(Saved data entries)

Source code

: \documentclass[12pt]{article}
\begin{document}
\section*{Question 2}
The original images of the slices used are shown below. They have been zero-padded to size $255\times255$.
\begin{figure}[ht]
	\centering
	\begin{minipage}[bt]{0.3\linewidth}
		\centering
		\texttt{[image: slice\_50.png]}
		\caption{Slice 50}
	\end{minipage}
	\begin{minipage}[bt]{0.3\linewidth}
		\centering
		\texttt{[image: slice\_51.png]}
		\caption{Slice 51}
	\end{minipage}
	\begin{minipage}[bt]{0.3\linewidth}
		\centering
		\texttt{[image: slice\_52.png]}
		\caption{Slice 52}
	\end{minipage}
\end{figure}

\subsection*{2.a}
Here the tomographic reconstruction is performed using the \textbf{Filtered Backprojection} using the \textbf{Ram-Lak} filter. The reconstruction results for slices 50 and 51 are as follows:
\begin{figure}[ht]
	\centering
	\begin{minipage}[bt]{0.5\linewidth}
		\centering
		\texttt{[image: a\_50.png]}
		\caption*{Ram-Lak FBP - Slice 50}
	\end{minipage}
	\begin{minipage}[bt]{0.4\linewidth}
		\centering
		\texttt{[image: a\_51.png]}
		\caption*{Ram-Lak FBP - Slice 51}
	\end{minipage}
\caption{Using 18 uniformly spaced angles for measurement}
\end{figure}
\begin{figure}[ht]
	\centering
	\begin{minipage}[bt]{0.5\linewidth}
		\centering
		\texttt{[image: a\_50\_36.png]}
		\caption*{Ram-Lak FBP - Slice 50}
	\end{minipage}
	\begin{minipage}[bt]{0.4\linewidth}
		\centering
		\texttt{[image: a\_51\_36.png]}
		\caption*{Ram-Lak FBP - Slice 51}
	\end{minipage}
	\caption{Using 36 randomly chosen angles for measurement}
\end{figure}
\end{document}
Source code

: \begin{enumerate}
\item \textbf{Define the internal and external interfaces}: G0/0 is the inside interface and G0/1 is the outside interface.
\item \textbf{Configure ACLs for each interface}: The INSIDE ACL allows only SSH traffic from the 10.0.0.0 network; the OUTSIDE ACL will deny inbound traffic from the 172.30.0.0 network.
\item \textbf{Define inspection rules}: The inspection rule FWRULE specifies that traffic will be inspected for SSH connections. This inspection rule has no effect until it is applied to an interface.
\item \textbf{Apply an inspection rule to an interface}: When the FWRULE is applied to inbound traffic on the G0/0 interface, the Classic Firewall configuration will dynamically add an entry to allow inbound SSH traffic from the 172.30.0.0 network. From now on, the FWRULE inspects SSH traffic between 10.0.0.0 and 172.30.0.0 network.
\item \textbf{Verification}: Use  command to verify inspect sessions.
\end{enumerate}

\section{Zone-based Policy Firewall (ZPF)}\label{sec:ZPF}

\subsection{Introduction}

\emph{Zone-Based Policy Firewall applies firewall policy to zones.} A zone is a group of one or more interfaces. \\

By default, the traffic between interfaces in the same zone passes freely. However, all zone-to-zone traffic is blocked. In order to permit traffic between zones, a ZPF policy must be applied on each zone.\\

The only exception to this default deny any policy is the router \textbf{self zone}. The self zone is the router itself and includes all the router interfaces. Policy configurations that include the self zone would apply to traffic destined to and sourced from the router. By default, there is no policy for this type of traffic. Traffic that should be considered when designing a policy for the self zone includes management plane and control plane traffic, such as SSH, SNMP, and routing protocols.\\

● **What you are asked to do**: Your reply should contain each entry, copied without alteration.

● **Solution for this task**:
Source code

: \documentclass[12pt]{article}
\begin{document}
\section*{Question 2}
The original images of the slices used are shown below. They have been zero-padded to size $255\times255$.
\begin{figure}[ht]
	\centering
	\begin{minipage}[bt]{0.3\linewidth}
		\centering
		\texttt{[image: slice\_50.png]}
		\caption{Slice 50}
	\end{minipage}
	\begin{minipage}[bt]{0.3\linewidth}
		\centering
		\texttt{[image: slice\_51.png]}
		\caption{Slice 51}
	\end{minipage}
	\begin{minipage}[bt]{0.3\linewidth}
		\centering
		\texttt{[image: slice\_52.png]}
		\caption{Slice 52}
	\end{minipage}
\end{figure}

\subsection*{2.a}
Here the tomographic reconstruction is performed using the \textbf{Filtered Backprojection} using the \textbf{Ram-Lak} filter. The reconstruction results for slices 50 and 51 are as follows:
\begin{figure}[ht]
	\centering
	\begin{minipage}[bt]{0.5\linewidth}
		\centering
		\texttt{[image: a\_50.png]}
		\caption*{Ram-Lak FBP - Slice 50}
	\end{minipage}
	\begin{minipage}[bt]{0.4\linewidth}
		\centering
		\texttt{[image: a\_51.png]}
		\caption*{Ram-Lak FBP - Slice 51}
	\end{minipage}
\caption{Using 18 uniformly spaced angles for measurement}
\end{figure}
\begin{figure}[ht]
	\centering
	\begin{minipage}[bt]{0.5\linewidth}
		\centering
		\texttt{[image: a\_50\_36.png]}
		\caption*{Ram-Lak FBP - Slice 50}
	\end{minipage}
	\begin{minipage}[bt]{0.4\linewidth}
		\centering
		\texttt{[image: a\_51\_36.png]}
		\caption*{Ram-Lak FBP - Slice 51}
	\end{minipage}
	\caption{Using 36 randomly chosen angles for measurement}
\end{figure}
\end{document}
Source code

: \begin{enumerate}
\item \textbf{Define the internal and external interfaces}: G0/0 is the inside interface and G0/1 is the outside interface.
\item \textbf{Configure ACLs for each interface}: The INSIDE ACL allows only SSH traffic from the 10.0.0.0 network; the OUTSIDE ACL will deny inbound traffic from the 172.30.0.0 network.
\item \textbf{Define inspection rules}: The inspection rule FWRULE specifies that traffic will be inspected for SSH connections. This inspection rule has no effect until it is applied to an interface.
\item \textbf{Apply an inspection rule to an interface}: When the FWRULE is applied to inbound traffic on the G0/0 interface, the Classic Firewall configuration will dynamically add an entry to allow inbound SSH traffic from the 172.30.0.0 network. From now on, the FWRULE inspects SSH traffic between 10.0.0.0 and 172.30.0.0 network.
\item \textbf{Verification}: Use  command to verify inspect sessions.
\end{enumerate}

\section{Zone-based Policy Firewall (ZPF)}\label{sec:ZPF}

\subsection{Introduction}

\emph{Zone-Based Policy Firewall applies firewall policy to zones.} A zone is a group of one or more interfaces. \\

By default, the traffic between interfaces in the same zone passes freely. However, all zone-to-zone traffic is blocked. In order to permit traffic between zones, a ZPF policy must be applied on each zone.\\

The only exception to this default deny any policy is the router \textbf{self zone}. The self zone is the router itself and includes all the router interfaces. Policy configurations that include the self zone would apply to traffic destined to and sourced from the router. By default, there is no policy for this type of traffic. Traffic that should be considered when designing a policy for the self zone includes management plane and control plane traffic, such as SSH, SNMP, and routing protocols.\\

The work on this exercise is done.